Here's the ugly income-tax math. First, Mr. Obama has promised to let the lower Bush tax rates expire after 2010. This would raise the top personal income tax rate to 39.6% from 35%, and the next rate to 36% from 33%. The Bush expiration would also phase out various tax deductions and exemptions, bringing the top marginal rate to as high as 41%.

Then add the Rangel Surtax of one percentage point, starting at $280,000 ($350,000 for couples), plus another percentage point at $400,000 ($500,000 for couples), rising to three points on more than $800,000 ($1 million) in 2011. But wait, there's more. The surcharge could rise by two more percentage points in 2013 if health-care costs are larger than advertised -- which is a near-certainty. Add all of this up and the top marginal tax rate would climb to 46%, which hasn't been seen in the U.S. since the Reagan tax reform of 1986 cut the top rate to 28% from 50%.

States have also been raising their income tax rates, so in California and New York City the top rate would be around 58%. The Tax Foundation reports that at least half of all states would have combined state-federal tax rates of more than 50%.
You don't generate an economic recovery by taxing the very people who generate jobs an income. If they are not a small business owner, the people with the most money invest in other companies that generate jobs and income.

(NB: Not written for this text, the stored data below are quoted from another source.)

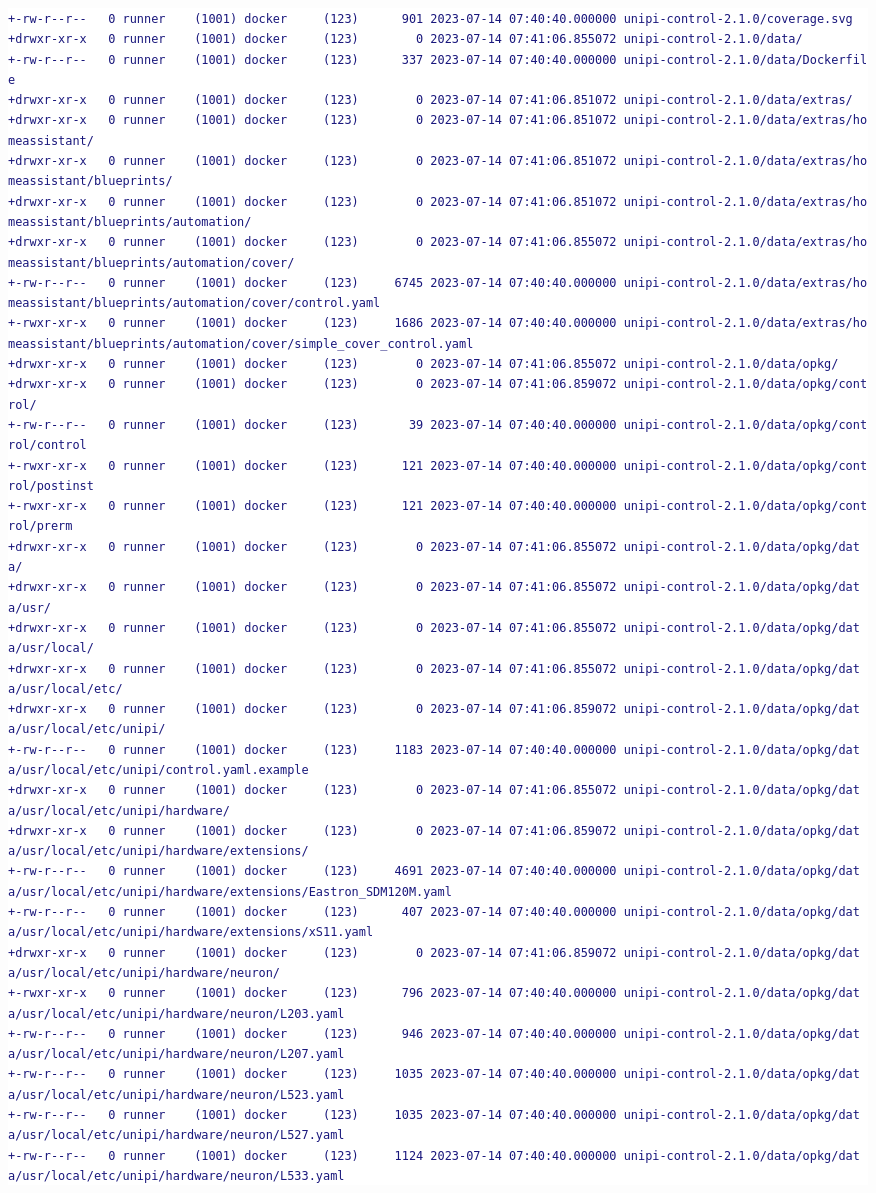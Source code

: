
 ```diff
+-rw-r--r--   0 runner    (1001) docker     (123)      901 2023-07-14 07:40:40.000000 unipi-control-2.1.0/coverage.svg
+drwxr-xr-x   0 runner    (1001) docker     (123)        0 2023-07-14 07:41:06.855072 unipi-control-2.1.0/data/
+-rw-r--r--   0 runner    (1001) docker     (123)      337 2023-07-14 07:40:40.000000 unipi-control-2.1.0/data/Dockerfile
+drwxr-xr-x   0 runner    (1001) docker     (123)        0 2023-07-14 07:41:06.851072 unipi-control-2.1.0/data/extras/
+drwxr-xr-x   0 runner    (1001) docker     (123)        0 2023-07-14 07:41:06.851072 unipi-control-2.1.0/data/extras/homeassistant/
+drwxr-xr-x   0 runner    (1001) docker     (123)        0 2023-07-14 07:41:06.851072 unipi-control-2.1.0/data/extras/homeassistant/blueprints/
+drwxr-xr-x   0 runner    (1001) docker     (123)        0 2023-07-14 07:41:06.851072 unipi-control-2.1.0/data/extras/homeassistant/blueprints/automation/
+drwxr-xr-x   0 runner    (1001) docker     (123)        0 2023-07-14 07:41:06.855072 unipi-control-2.1.0/data/extras/homeassistant/blueprints/automation/cover/
+-rw-r--r--   0 runner    (1001) docker     (123)     6745 2023-07-14 07:40:40.000000 unipi-control-2.1.0/data/extras/homeassistant/blueprints/automation/cover/control.yaml
+-rwxr-xr-x   0 runner    (1001) docker     (123)     1686 2023-07-14 07:40:40.000000 unipi-control-2.1.0/data/extras/homeassistant/blueprints/automation/cover/simple_cover_control.yaml
+drwxr-xr-x   0 runner    (1001) docker     (123)        0 2023-07-14 07:41:06.855072 unipi-control-2.1.0/data/opkg/
+drwxr-xr-x   0 runner    (1001) docker     (123)        0 2023-07-14 07:41:06.859072 unipi-control-2.1.0/data/opkg/control/
+-rw-r--r--   0 runner    (1001) docker     (123)       39 2023-07-14 07:40:40.000000 unipi-control-2.1.0/data/opkg/control/control
+-rwxr-xr-x   0 runner    (1001) docker     (123)      121 2023-07-14 07:40:40.000000 unipi-control-2.1.0/data/opkg/control/postinst
+-rwxr-xr-x   0 runner    (1001) docker     (123)      121 2023-07-14 07:40:40.000000 unipi-control-2.1.0/data/opkg/control/prerm
+drwxr-xr-x   0 runner    (1001) docker     (123)        0 2023-07-14 07:41:06.855072 unipi-control-2.1.0/data/opkg/data/
+drwxr-xr-x   0 runner    (1001) docker     (123)        0 2023-07-14 07:41:06.855072 unipi-control-2.1.0/data/opkg/data/usr/
+drwxr-xr-x   0 runner    (1001) docker     (123)        0 2023-07-14 07:41:06.855072 unipi-control-2.1.0/data/opkg/data/usr/local/
+drwxr-xr-x   0 runner    (1001) docker     (123)        0 2023-07-14 07:41:06.855072 unipi-control-2.1.0/data/opkg/data/usr/local/etc/
+drwxr-xr-x   0 runner    (1001) docker     (123)        0 2023-07-14 07:41:06.859072 unipi-control-2.1.0/data/opkg/data/usr/local/etc/unipi/
+-rw-r--r--   0 runner    (1001) docker     (123)     1183 2023-07-14 07:40:40.000000 unipi-control-2.1.0/data/opkg/data/usr/local/etc/unipi/control.yaml.example
+drwxr-xr-x   0 runner    (1001) docker     (123)        0 2023-07-14 07:41:06.855072 unipi-control-2.1.0/data/opkg/data/usr/local/etc/unipi/hardware/
+drwxr-xr-x   0 runner    (1001) docker     (123)        0 2023-07-14 07:41:06.859072 unipi-control-2.1.0/data/opkg/data/usr/local/etc/unipi/hardware/extensions/
+-rw-r--r--   0 runner    (1001) docker     (123)     4691 2023-07-14 07:40:40.000000 unipi-control-2.1.0/data/opkg/data/usr/local/etc/unipi/hardware/extensions/Eastron_SDM120M.yaml
+-rw-r--r--   0 runner    (1001) docker     (123)      407 2023-07-14 07:40:40.000000 unipi-control-2.1.0/data/opkg/data/usr/local/etc/unipi/hardware/extensions/xS11.yaml
+drwxr-xr-x   0 runner    (1001) docker     (123)        0 2023-07-14 07:41:06.859072 unipi-control-2.1.0/data/opkg/data/usr/local/etc/unipi/hardware/neuron/
+-rwxr-xr-x   0 runner    (1001) docker     (123)      796 2023-07-14 07:40:40.000000 unipi-control-2.1.0/data/opkg/data/usr/local/etc/unipi/hardware/neuron/L203.yaml
+-rw-r--r--   0 runner    (1001) docker     (123)      946 2023-07-14 07:40:40.000000 unipi-control-2.1.0/data/opkg/data/usr/local/etc/unipi/hardware/neuron/L207.yaml
+-rw-r--r--   0 runner    (1001) docker     (123)     1035 2023-07-14 07:40:40.000000 unipi-control-2.1.0/data/opkg/data/usr/local/etc/unipi/hardware/neuron/L523.yaml
+-rw-r--r--   0 runner    (1001) docker     (123)     1035 2023-07-14 07:40:40.000000 unipi-control-2.1.0/data/opkg/data/usr/local/etc/unipi/hardware/neuron/L527.yaml
+-rw-r--r--   0 runner    (1001) docker     (123)     1124 2023-07-14 07:40:40.000000 unipi-control-2.1.0/data/opkg/data/usr/local/etc/unipi/hardware/neuron/L533.yaml
```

Class warfare has never stimulated an economic recovery. There is a reason why small businesses are referred to as the engine that drives the American economy.
Democrats claim these tax increases on the rich won't do any economic harm. They should read the work of Christina Romer before she became chief White House economist. Ms. Romer and her husband, David Romer, a Berkeley economist, have published multiple studies on the impact of tax policy changes over the past 100 years. One of their findings is that "tax increases appear to have a very large, sustained and highly significant negative impact on output." In other words, tax hikes are an antistimulus.

Another implication of the Rangel plan is that America's successful small businesses would pay higher tax rates than the Fortune 500, and for that matter than most companies around the world. The corporate federal-state tax rate applied to General Electric and Google is about 39% in the U.S., and the business tax rate is about 25% in the OECD countries. So the U.S. would have close to the most punitive taxes on small business income anywhere on the globe.

snip

A new study by the Kaufman Foundation finds that small business entrepreneurs have led America out of its last seven post-World War II recessions. They also generate about two of every three new jobs during a recovery. The more the Obama Democrats reveal of their policies, the more it's clear that they prize income redistribution above all else, including job creation and economic growth.
Elsewhere, the WSJ notes that when you raise taxes on the rich, their reported income tends to decline. For proof, look what happened in Maryland (see also here. The same thing is happening on other places as well.

See, this article from Portland, OR, this one from the DC Metro area, or Ohio's plight, Tennessee.

I'm sorry, but the only rationale for increasing taxes in this economic climate is to redistribute a dwindling wealth.